Investidor aplica em um único fundo e pode ter títulos públicos, crédito
privado, ações, câmbio e derivativos em sua carteira
Bolsa de valores: renda variável potencializa a rentabilidade dos multimercados
Não colocar todos os ovos na mesma cesta. Eis o valioso conselho dos
especialistas em finanças pessoais quando o assunto é investir. Quem tem
experiência em aplicações e algum capital acumulado já pode começar a pensar na
diversificação da carteira. Segundo especialistas, uma boa opção são os fundos
multimercados que, por sua própria natureza, são bastante sortidos em matéria de
ativos, rentabilidade e riscos. De modo geral, no entanto, são voltados para
quem quer ter rendimentos maiores que o da renda fixa, mas podem exigir um prazo
de aplicação maior para que esses resultados apareçam.

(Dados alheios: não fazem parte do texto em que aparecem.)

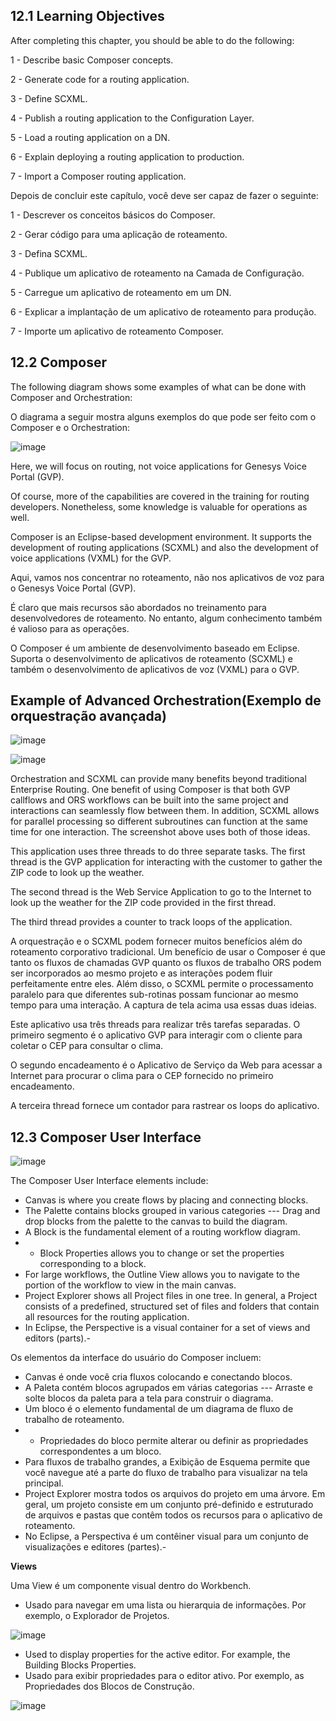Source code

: ## 12.1 Learning Objectives

After completing this chapter, you should be able to do the following:

1 - Describe basic Composer concepts.

2 - Generate code for a routing application.

3 - Define SCXML.

4 - Publish a routing application to the Configuration Layer.

5 - Load a routing application on a DN.

6 - Explain deploying a routing application to production.

7 - Import a Composer routing application.

Depois de concluir este capítulo, você deve ser capaz de fazer o seguinte:

1 - Descrever os conceitos básicos do Composer.

2 - Gerar código para uma aplicação de roteamento.

3 - Defina SCXML.

4 - Publique um aplicativo de roteamento na Camada de Configuração.

5 - Carregue um aplicativo de roteamento em um DN.

6 - Explicar a implantação de um aplicativo de roteamento para produção.

7 - Importe um aplicativo de roteamento Composer.

## 12.2 Composer


The following diagram shows some examples of what can be done with Composer and Orchestration:

O diagrama a seguir mostra alguns exemplos do que pode ser feito com o Composer e o Orchestration:

![image](https://user-images.githubusercontent.com/52088444/159290718-7232dc2f-a7e4-4bd8-bc57-da66c1131033.png)

Here, we will focus on routing, not voice applications for Genesys Voice Portal (GVP). 

Of course, more of the capabilities are covered in the training for routing developers. Nonetheless, some knowledge is valuable for operations as well. 

Composer is an Eclipse-based development environment. It supports the development of routing applications (SCXML) and also the development of voice applications
(VXML) for the GVP.

Aqui, vamos nos concentrar no roteamento, não nos aplicativos de voz para o Genesys Voice Portal (GVP).

É claro que mais recursos são abordados no treinamento para desenvolvedores de roteamento. No entanto, algum conhecimento também é valioso para as operações.

O Composer é um ambiente de desenvolvimento baseado em Eclipse. Suporta o desenvolvimento de aplicativos de roteamento (SCXML) e também o desenvolvimento de aplicativos de voz (VXML) 
para o GVP.

## Example of Advanced Orchestration(Exemplo de orquestração avançada)

![image](https://user-images.githubusercontent.com/52088444/159291106-cbb5d567-442e-4dbe-a963-1a55e11cf27a.png)

![image](https://user-images.githubusercontent.com/52088444/159292767-dfdc4d61-9f67-42b9-a31b-d40bd7636759.png)

Orchestration and SCXML can provide many benefits beyond traditional Enterprise Routing. One benefit of using Composer is that both GVP callflows and ORS workflows can be built into the same project and interactions can seamlessly flow between them. In addition, SCXML allows for parallel processing so different subroutines can function at the same time for one interaction. The screenshot above uses both of those ideas. 

This application uses three threads to do three separate tasks. The first thread is the GVP application for interacting with the customer to gather the ZIP code to look up the weather. 

The second thread is the Web Service Application to go to the Internet to look up the weather for the ZIP code provided in the first thread. 

The third thread provides a counter to track loops of the application.

A orquestração e o SCXML podem fornecer muitos benefícios além do roteamento corporativo tradicional. Um benefício de usar o Composer é que tanto os fluxos de chamadas GVP quanto os fluxos de trabalho ORS podem ser incorporados ao mesmo projeto e as interações podem fluir perfeitamente entre eles. Além disso, o SCXML permite o processamento paralelo para que diferentes sub-rotinas possam funcionar ao mesmo tempo para uma interação. A captura de tela acima usa essas duas ideias.

Este aplicativo usa três threads para realizar três tarefas separadas. O primeiro segmento é o aplicativo GVP para interagir com o cliente para coletar o CEP para consultar o clima.

O segundo encadeamento é o Aplicativo de Serviço da Web para acessar a Internet para procurar o clima para o CEP fornecido no primeiro encadeamento.

A terceira thread fornece um contador para rastrear os loops do aplicativo.

## 12.3  Composer User Interface

![image](https://user-images.githubusercontent.com/52088444/159293550-b703ead8-b4bd-464f-8c80-78a57f823e24.png)

The Composer User Interface elements include:

- Canvas is where you create flows by placing and connecting blocks.
- The Palette contains blocks grouped in various categories --- Drag and drop blocks from the palette to the canvas to build the diagram.
- A Block is the fundamental element of a routing workflow diagram.
- - Block Properties allows you to change or set the properties corresponding to a block.
- For large workflows, the Outline View allows you to navigate to the portion of the workflow to view in the main canvas.
- Project Explorer shows all Project files in one tree. In general, a Project consists of a predefined, structured set of files and folders that contain all resources for the routing application.
- In Eclipse, the Perspective is a visual container for a set of views and editors (parts).- 

Os elementos da interface do usuário do Composer incluem:

- Canvas é onde você cria fluxos colocando e conectando blocos.
- A Paleta contém blocos agrupados em várias categorias --- Arraste e solte blocos da paleta para a tela para construir o diagrama.
- Um bloco é o elemento fundamental de um diagrama de fluxo de trabalho de roteamento.
- - Propriedades do bloco permite alterar ou definir as propriedades correspondentes a um bloco.
- Para fluxos de trabalho grandes, a Exibição de Esquema permite que você navegue até a parte do fluxo de trabalho para visualizar na tela principal.
- Project Explorer mostra todos os arquivos do projeto em uma árvore. Em geral, um projeto consiste em um conjunto pré-definido e estruturado de arquivos e pastas que contêm todos os recursos para o aplicativo de roteamento.
- No Eclipse, a Perspectiva é um contêiner visual para um conjunto de visualizações e editores (partes).-

**Views**

Uma View é um componente visual dentro do Workbench.

- Usado para navegar em uma lista ou hierarquia de informações. Por exemplo, o Explorador de Projetos.

![image](https://user-images.githubusercontent.com/52088444/159293952-879a5743-ac50-4bb6-a005-2571cb119e46.png)

- Used to display properties for the active editor. For example, the Building Blocks Properties.
- Usado para exibir propriedades para o editor ativo. Por exemplo, as Propriedades dos Blocos de Construção.

![image](https://user-images.githubusercontent.com/52088444/159294071-7a90ed7d-5c44-430c-841a-7e5b60c686c4.png)



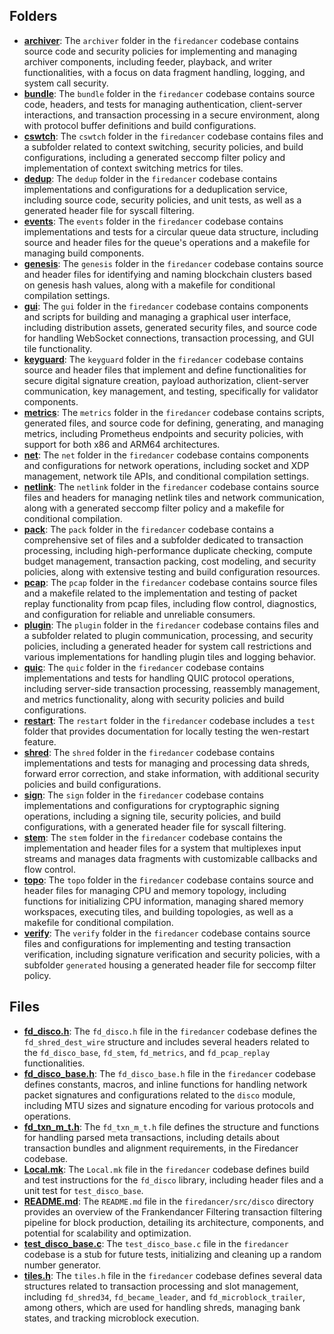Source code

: ## Folders
- **[archiver](disco/archiver.driver.md)**: The `archiver` folder in the `firedancer` codebase contains source code and security policies for implementing and managing archiver components, including feeder, playback, and writer functionalities, with a focus on data fragment handling, logging, and system call security.
- **[bundle](disco/bundle.driver.md)**: The `bundle` folder in the `firedancer` codebase contains source code, headers, and tests for managing authentication, client-server interactions, and transaction processing in a secure environment, along with protocol buffer definitions and build configurations.
- **[cswtch](disco/cswtch.driver.md)**: The `cswtch` folder in the `firedancer` codebase contains files and a subfolder related to context switching, security policies, and build configurations, including a generated seccomp filter policy and implementation of context switching metrics for tiles.
- **[dedup](disco/dedup.driver.md)**: The `dedup` folder in the `firedancer` codebase contains implementations and configurations for a deduplication service, including source code, security policies, and unit tests, as well as a generated header file for syscall filtering.
- **[events](disco/events.driver.md)**: The `events` folder in the `firedancer` codebase contains implementations and tests for a circular queue data structure, including source and header files for the queue's operations and a makefile for managing build components.
- **[genesis](disco/genesis.driver.md)**: The `genesis` folder in the `firedancer` codebase contains source and header files for identifying and naming blockchain clusters based on genesis hash values, along with a makefile for conditional compilation settings.
- **[gui](disco/gui.driver.md)**: The `gui` folder in the `firedancer` codebase contains components and scripts for building and managing a graphical user interface, including distribution assets, generated security files, and source code for handling WebSocket connections, transaction processing, and GUI tile functionality.
- **[keyguard](disco/keyguard.driver.md)**: The `keyguard` folder in the `firedancer` codebase contains source and header files that implement and define functionalities for secure digital signature creation, payload authorization, client-server communication, key management, and testing, specifically for validator components.
- **[metrics](disco/metrics.driver.md)**: The `metrics` folder in the `firedancer` codebase contains scripts, generated files, and source code for defining, generating, and managing metrics, including Prometheus endpoints and security policies, with support for both x86 and ARM64 architectures.
- **[net](disco/net.driver.md)**: The `net` folder in the `firedancer` codebase contains components and configurations for network operations, including socket and XDP management, network tile APIs, and conditional compilation settings.
- **[netlink](disco/net.driver.mdlink)**: The `netlink` folder in the `firedancer` codebase contains source files and headers for managing netlink tiles and network communication, along with a generated seccomp filter policy and a makefile for conditional compilation.
- **[pack](disco/pack.driver.md)**: The `pack` folder in the `firedancer` codebase contains a comprehensive set of files and a subfolder dedicated to transaction processing, including high-performance duplicate checking, compute budget management, transaction packing, cost modeling, and security policies, along with extensive testing and build configuration resources.
- **[pcap](disco/pcap.driver.md)**: The `pcap` folder in the `firedancer` codebase contains source files and a makefile related to the implementation and testing of packet replay functionality from pcap files, including flow control, diagnostics, and configuration for reliable and unreliable consumers.
- **[plugin](disco/plugin.driver.md)**: The `plugin` folder in the `firedancer` codebase contains files and a subfolder related to plugin communication, processing, and security policies, including a generated header for system call restrictions and various implementations for handling plugin tiles and logging behavior.
- **[quic](disco/quic.driver.md)**: The `quic` folder in the `firedancer` codebase contains implementations and tests for handling QUIC protocol operations, including server-side transaction processing, reassembly management, and metrics functionality, along with security policies and build configurations.
- **[restart](disco/restart.driver.md)**: The `restart` folder in the `firedancer` codebase includes a `test` folder that provides documentation for locally testing the wen-restart feature.
- **[shred](disco/shred.driver.md)**: The `shred` folder in the `firedancer` codebase contains implementations and tests for managing and processing data shreds, forward error correction, and stake information, with additional security policies and build configurations.
- **[sign](disco/sign.driver.md)**: The `sign` folder in the `firedancer` codebase contains implementations and configurations for cryptographic signing operations, including a signing tile, security policies, and build configurations, with a generated header file for syscall filtering.
- **[stem](disco/stem.driver.md)**: The `stem` folder in the `firedancer` codebase contains the implementation and header files for a system that multiplexes input streams and manages data fragments with customizable callbacks and flow control.
- **[topo](disco/topo.driver.md)**: The `topo` folder in the `firedancer` codebase contains source and header files for managing CPU and memory topology, including functions for initializing CPU information, managing shared memory workspaces, executing tiles, and building topologies, as well as a makefile for conditional compilation.
- **[verify](disco/verify.driver.md)**: The `verify` folder in the `firedancer` codebase contains source files and configurations for implementing and testing transaction verification, including signature verification and security policies, with a subfolder `generated` housing a generated header file for seccomp filter policy.

## Files
- **[fd_disco.h](disco/fd_disco.h.driver.md)**: The `fd_disco.h` file in the `firedancer` codebase defines the `fd_shred_dest_wire` structure and includes several headers related to the `fd_disco_base`, `fd_stem`, `fd_metrics`, and `fd_pcap_replay` functionalities.
- **[fd_disco_base.h](disco/fd_disco_base.h.driver.md)**: The `fd_disco_base.h` file in the `firedancer` codebase defines constants, macros, and inline functions for handling network packet signatures and configurations related to the `disco` module, including MTU sizes and signature encoding for various protocols and operations.
- **[fd_txn_m_t.h](disco/fd_txn_m_t.h.driver.md)**: The `fd_txn_m_t.h` file defines the structure and functions for handling parsed meta transactions, including details about transaction bundles and alignment requirements, in the Firedancer codebase.
- **[Local.mk](disco/Local.mk.driver.md)**: The `Local.mk` file in the `firedancer` codebase defines build and test instructions for the `fd_disco` library, including header files and a unit test for `test_disco_base`.
- **[README.md](disco/README.md.driver.md)**: The `README.md` file in the `firedancer/src/disco` directory provides an overview of the Frankendancer Filtering transaction filtering pipeline for block production, detailing its architecture, components, and potential for scalability and optimization.
- **[test_disco_base.c](disco/test_disco_base.c.driver.md)**: The `test_disco_base.c` file in the `firedancer` codebase is a stub for future tests, initializing and cleaning up a random number generator.
- **[tiles.h](disco/tiles.h.driver.md)**: The `tiles.h` file in the `firedancer` codebase defines several data structures related to transaction processing and slot management, including `fd_shred34`, `fd_became_leader`, and `fd_microblock_trailer`, among others, which are used for handling shreds, managing bank states, and tracking microblock execution.
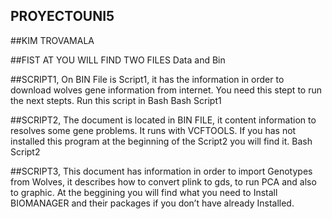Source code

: 
## PROYECTOUNI5
##KIM TROVAMALA

##FIST AT YOU WILL FIND TWO
FILES Data and Bin 

##SCRIPT1, On BIN File is Script1, it has the information in order to download wolves gene information from internet. You need this stept to run the next stepts. Run this script in Bash
Bash Script1

##SCRIPT2, The document is located in BIN FILE, it content information to resolves some gene problems. It runs with VCFTOOLS. If you has not installed this program at the beginning of the Script2 you will find it.
Bash Script2

##SCRIPT3, This document has information in order to import Genotypes from Wolves, it describes how to convert plink to gds, to run PCA and also to graphic.
At the beggining you will find what you need to Install BIOMANAGER and their packages if you don’t have already Installed.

Como o próprio nome diz, os fundos multimercados têm múltipla personalidade:
aplicam em papéis tão distintos quanto títulos de renda fixa, ações, derivativos
e câmbio (saiba mais sobre cada um desses ativos na página 2). Embora o risco e
o retorno variem de acordo com a composição da carteira, esses fundos são
normalmente mais arriscados e rentáveis do que os de renda fixa e os
referenciados. Um multimercado bem-sucedido, por exemplo, pode chegar a uma
rentabilidade de mais de 50% ao ano, enquanto que um de renda fixa não varia
muito e dá um retorno de pouco mais de 10% ao ano. Mas como operam ativos com
alta volatilidade, sempre há o risco de amargar perdas acentuadas no curto prazo
com os multimercados.
Diferentes ativos, diferentes estratégias, diferentes graus de risco,
diferentes perfis de investidor. Não existe uma definição precisa de como devem
ser os cotistas desses fundos, mas é melhor que não sejam marinheiros de
primeira viagem. "São investidores que começam a querer diversificar e buscam um
pouco mais de rentabilidade. Podem estar, por exemplo, insatisfeitos com o
retorno dos seus investimentos em renda fixa, mas não querem colocar um risco
muito forte na carteira", esclarece o superintendente de investimentos de renda
variável do Banco Santander, Alexandre Silvério.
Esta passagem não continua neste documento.